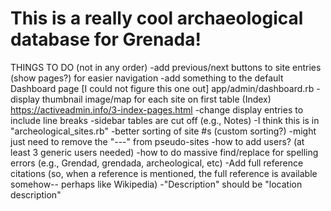 
# This is a really cool archaeological database for Grenada!

THINGS TO DO
(not in any order)
-add previous/next buttons to site entries (show pages?) for easier navigation 
-add something to the default Dashboard page [I could not figure this one out]
	app/admin/dashboard.rb
-display thumbnail image/map for each site on first table (Index)
	https://activeadmin.info/3-index-pages.html
-change display entries to include line breaks
	-sidebar tables are cut off (e.g., Notes)
	-I think this is in "archeological_sites.rb"
-better sorting of site #s (custom sorting?)
	-might just need to remove the "---" from pseudo-sites
-how to add users? (at least 3 generic users needed)
-how to do massive find/replace for spelling errors (e.g., Grendad, grendada, archeological, etc)
-Add full reference citations (so, when a reference is mentioned, the full reference is available somehow-- perhaps like Wikipedia)
-"Description" should be "location description"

What the exercise asks ->
For the material above, reproduce exactly the lines from the line with "app/admin/dashboard.rb" to the line with "-how to add", inclusive, and exclude all others.

Result below ->
	app/admin/dashboard.rb
-display thumbnail image/map for each site on first table (Index)
	https://activeadmin.info/3-index-pages.html
-change display entries to include line breaks
	-sidebar tables are cut off (e.g., Notes)
	-I think this is in "archeological_sites.rb"
-better sorting of site #s (custom sorting?)
	-might just need to remove the "---" from pseudo-sites
-how to add users? (at least 3 generic users needed)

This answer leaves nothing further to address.